Kevin Strange’s Bright Movie Review


I decided to give Bright  a watch. Not because I give a fuck about a Will Smith Netflix Shadowrun ripoff, but because I love David Ayer movies.

This is the dude who Wrote Training Day but became most famous for directing Suicide Squad. I don’t love his movies because he makes great movies, I love his movies because he makes a lot of bad ones.

My favorites are Keanu Reeves in Street Kings, Christian Bale in Harsh Times and Arnold Schwarzenegger in Sabotage. These are all gritty cop movies with entirely too much macho bro talk, extreme violence and corny plot lines. So all of the bad reviews going around about Bright only make me more likely to enjoy it. All of the complaining seemed to be exactly what I like about his flicks.

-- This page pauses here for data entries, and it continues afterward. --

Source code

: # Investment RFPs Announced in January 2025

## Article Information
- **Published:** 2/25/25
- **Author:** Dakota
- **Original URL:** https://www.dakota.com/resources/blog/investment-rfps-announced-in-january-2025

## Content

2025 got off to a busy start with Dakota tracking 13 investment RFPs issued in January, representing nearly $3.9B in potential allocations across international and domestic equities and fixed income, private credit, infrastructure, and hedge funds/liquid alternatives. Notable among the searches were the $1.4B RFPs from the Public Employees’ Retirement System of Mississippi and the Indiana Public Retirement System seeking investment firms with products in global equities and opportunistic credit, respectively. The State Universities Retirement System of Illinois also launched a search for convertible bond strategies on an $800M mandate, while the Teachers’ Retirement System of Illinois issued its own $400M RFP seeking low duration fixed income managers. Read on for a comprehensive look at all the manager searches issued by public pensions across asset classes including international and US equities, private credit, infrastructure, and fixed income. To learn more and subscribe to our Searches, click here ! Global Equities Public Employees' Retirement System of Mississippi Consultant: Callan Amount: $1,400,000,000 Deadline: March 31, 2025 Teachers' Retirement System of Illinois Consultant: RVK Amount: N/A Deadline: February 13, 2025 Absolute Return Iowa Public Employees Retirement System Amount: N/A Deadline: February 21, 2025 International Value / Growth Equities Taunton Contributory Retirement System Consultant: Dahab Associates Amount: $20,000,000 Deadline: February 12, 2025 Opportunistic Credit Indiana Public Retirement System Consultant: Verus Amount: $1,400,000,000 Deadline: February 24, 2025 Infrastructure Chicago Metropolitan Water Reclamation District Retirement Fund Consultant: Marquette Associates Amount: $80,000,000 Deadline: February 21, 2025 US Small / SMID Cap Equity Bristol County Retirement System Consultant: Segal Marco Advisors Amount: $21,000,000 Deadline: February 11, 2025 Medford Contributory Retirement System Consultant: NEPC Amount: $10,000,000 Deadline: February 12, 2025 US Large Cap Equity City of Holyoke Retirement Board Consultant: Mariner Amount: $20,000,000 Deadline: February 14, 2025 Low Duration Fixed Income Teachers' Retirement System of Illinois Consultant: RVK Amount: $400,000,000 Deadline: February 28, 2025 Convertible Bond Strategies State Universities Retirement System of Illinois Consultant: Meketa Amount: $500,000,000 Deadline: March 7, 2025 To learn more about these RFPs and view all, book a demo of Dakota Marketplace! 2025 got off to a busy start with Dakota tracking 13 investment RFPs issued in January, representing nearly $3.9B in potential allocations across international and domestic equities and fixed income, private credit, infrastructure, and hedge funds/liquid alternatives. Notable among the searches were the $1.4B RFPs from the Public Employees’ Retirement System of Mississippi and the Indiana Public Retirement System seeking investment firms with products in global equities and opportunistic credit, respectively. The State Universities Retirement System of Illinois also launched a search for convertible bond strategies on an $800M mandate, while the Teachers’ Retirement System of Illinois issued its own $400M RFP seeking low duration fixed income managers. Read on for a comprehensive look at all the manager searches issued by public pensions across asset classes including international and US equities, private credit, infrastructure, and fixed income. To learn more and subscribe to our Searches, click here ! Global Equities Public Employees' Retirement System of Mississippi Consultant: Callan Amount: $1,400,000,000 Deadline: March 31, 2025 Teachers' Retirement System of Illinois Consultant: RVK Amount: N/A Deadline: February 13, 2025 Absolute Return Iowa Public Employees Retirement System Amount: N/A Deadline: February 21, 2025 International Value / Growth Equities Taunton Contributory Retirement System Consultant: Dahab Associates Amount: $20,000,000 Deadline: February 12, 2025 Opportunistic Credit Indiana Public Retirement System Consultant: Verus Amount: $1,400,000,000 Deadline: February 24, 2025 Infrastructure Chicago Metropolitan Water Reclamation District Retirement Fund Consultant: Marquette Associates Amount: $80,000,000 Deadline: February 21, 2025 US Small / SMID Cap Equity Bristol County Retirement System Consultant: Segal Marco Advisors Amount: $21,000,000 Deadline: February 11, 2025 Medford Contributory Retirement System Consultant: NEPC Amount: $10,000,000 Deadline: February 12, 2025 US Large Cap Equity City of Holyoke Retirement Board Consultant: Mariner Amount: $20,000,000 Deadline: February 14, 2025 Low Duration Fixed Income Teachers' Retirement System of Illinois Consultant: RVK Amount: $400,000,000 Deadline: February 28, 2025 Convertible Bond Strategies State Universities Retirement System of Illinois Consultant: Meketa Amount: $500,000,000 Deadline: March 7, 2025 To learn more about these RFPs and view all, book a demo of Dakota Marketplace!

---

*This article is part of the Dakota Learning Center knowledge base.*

To be honest, the trailer didn’t do much for me. The Will Smith action/joke routine has gotten old several decades after he endeared us as the wise cracking fighter pilot and alien puncher in Independence Day and solidified his place as an action hero with the Bad Boys movies.

The aesthetic of the trailer reminded me far more of Underworld than Alien Nation which it’s endlessly been compared to. There’s something about original properties in the age of social media. Audiences just can’t handle the idea of a stand-alone film which does not reference their nostalgia either by being a direct sequel to an 80s movie/show/comic or by setting its narrative in that era.

The same thing happened to Chappie a few years ago. The movie was senselessly attacked by boobs on social media as a “robocop/short circuit” ripoff. My take on this phenomenon is that the people accusing these movies of being too much like some random thing from the 80s/early 90s haven’t actually watched those movies from the 80s/90s or if they have, it’s been decades since they viewed the material and are just desperate to anchor this new property onto something they remember.

So now that I’ve done my own anchoring by comparing the look of the film to Underworld and the plot to Shadowrun, let’s just throw that right out. The movie is nothing like Underworld or Shadowrun. In fact, it is an unabashed David Ayer movie. The batshit crazy high-concept script by Max Landis only enhances Ayer’s film making style and I suspect that Ayer re-wrote the dialogue as he’s done many times in the past to fit his own preferences for how city cops talk to one another.

I was happy to see beats so similar to the Ayer films I mentioned up above. For being such a high-concept film about fantasy monsters who have evolved side-by-side with humans for two thousand years, Bright ends up being a gritty inner city cop flick about reluctant partners just trying to survive the night after they stumble upon a magic wand, making them target number 1 for everyone from the corrupt cops to gang-banger humans, an Ork clan and of course those crazy ninja-like Elves.

For fans of Ayer, watching him work in this huge world of racial tension between fantasy creatures as well as a whole magic mythology while sacrificing none of his street-talk dialogue and frenetic action violence is just a delight. This kind of movie is so unique not in its high-concept attempt to blend fantasy with reality, but by giving it an R rating and allowing such amazing lines as “We gonna get killed, let’s get titty-bar-shoot-out killed!”

This type of R rated banter allows the world to seem fully lived in even if it is never fully realized. We hear talk of epic Ork battles, dark lords and magic wands that grant its users limitless power. But what we get is one night with a pair of cops who don’t like each other but have no one else to rely on but each other.

By the end of the film, these two characters are riffing off one another in hilarious fashion that just begs to be sequelized so we can see more adventures between Jacoby and Ward.

I give Bright 5 Strangeheads out of 5 not because it’s a perfect movie but because it’s a bold, uncompromising movie with an original premise not connected to nostalgia, totally willing to forge its own path ahead in these dark cinematic times.